This paper is a Global Inventory of National and Regional Qualifications Frameworks which was developed by range of European agencies and published in late 2023. It’s been ‘jointly written by the European Centre for the Development of Vocational Training (Cedefop), the European Training Foundation (ETF), the United Nations Educational, Scientific and Cultural Organization (UNESCO) and the UNESCO Institute for Lifelong Learning (UIL).”

There is an associated series of national and regional case studies that we have already highlighted in VDC News, and you can access that article here.

The paper has a number of themes through variously authored articles, including:

  • A cross country analysis
  • A look at micro credentials in relation to the longer-term evolution of certification and qualification systems, and
  • Exploring validation of non-formal and informal learning from four different perspectives.

There are a couple of other issues explored too, but we don’t have the room here to do them justice.

The cross-country analysis

While there is a fair bit of detail in the paper on x-country comparisons, it might be useful to focus on the enablers and barriers to implementing national qualification frameworks.

These include: 1. The political, that is policy/political backing, or lack thereof; 2. The cultural, that is “a receptive tradition of outcomes, established or not;” 3. The structural, that is the links, strong or weak, between education and training systems and labour markets; 4. The technical, that is “the presence or absence of supporting methodologies, manuals, guides, and other tools;” 5. The financial, including the money and expertise, and whether there is sufficient or, alternatively, resources are strained; and finally: 6. The practical, that is the extent of dissemination to and awareness by users, or not.

In terms of barriers, initial engagement with the frameworks can be an issue and “stakeholders may also be deterred by the absence of funding to facilitate their participation, or if they are confronted by over-complex processes to engage them,”, including technical challenges. Thus a ‘biggie issue’ is lack of stakeholder engagement.

On the other hand, enablers include “supportive policy and socio-economic environments are critical in enabling NQFs [National Qualification Frameworks] to take root and flourish.”

It’s a useful section of this paper to read.

Micro credentials

Here too there are a range of opportunities and barriers. Opportunities include making learning more flexible, adaptable and relevant; providing better lifelong and life wide learning opportunities and finally, responding better to the needs of the labour market and individuals.

The challenges include an oversupply of micro credentials that can cause devaluation and

confuse stakeholders. Second, ensuring micro credentials are part of the formal system and they therefore need to adhere to the same standards.
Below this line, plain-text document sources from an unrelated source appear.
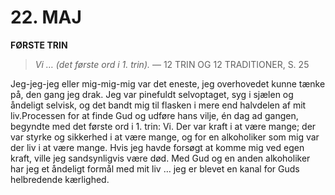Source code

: # 22. MAJ

**FØRSTE TRIN**

> *Vi … (det første ord i 1. trin).*
> — 12 TRIN OG 12 TRADITIONER, S. 25

Jeg-jeg-jeg eller mig-mig-mig var det eneste, jeg overhovedet kunne tænke på, den gang jeg drak. Jeg var pinefuldt selvoptaget, syg i sjælen og åndeligt selvisk, og det bandt mig til flasken i mere end halvdelen af mit liv.Processen for at finde Gud og udføre hans vilje, én dag ad gangen, begyndte med det første ord i 1. trin: Vi. Der var kraft i at være mange; der var styrke og sikkerhed i at være mange, og for en alkoholiker som mig var der liv i at være mange. Hvis jeg havde forsøgt at komme mig ved egen kraft, ville jeg sandsynligvis være død. Med Gud og en anden alkoholiker har jeg et åndeligt formål med mit liv … jeg er blevet en kanal for Guds helbredende kærlighed.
And finally, managing the possible shift in preference for short duration learning over full qualifications.

Validating non-formal and informal learning

This chapter “looks at validation from four different perspectives: individual, skills strategies, certification, and methodology.”

According to this chapter, “these four perspectives, when combined, provide a broad approach [and] offer rich insights into validation developments and the factors influencing success and failure in this area.”

Each perspective allows [readers] “to focus on specific aspects that are relevant for validation, while the combination of the four provides new insights into the elements that define validation.”

Some conclusions

The report has 20 conclusions in all. These include that:

  • National training frameworks are useful overall
  • They need a local focus
  • Their core principles include “establishing defined level descriptors which capture an increasing degree of proficiency and complexity at each level, quality assurance of levelled qualifications, and allocating credit based on achievement rather than the amount of time spent”
  • “The more advanced frameworks are being used by employers to recruit people, using the levels and learning outcomes both to attract candidates and to clarify job role expectations, while education and training providers use them to inform admissions decisions” and finally
  • “The more advanced and the more operational a framework becomes, the more open it is to other market-based, non-formal qualifications. Overall, therefore, NQFs are progressively more and more life-wide and lifelong learning in character.”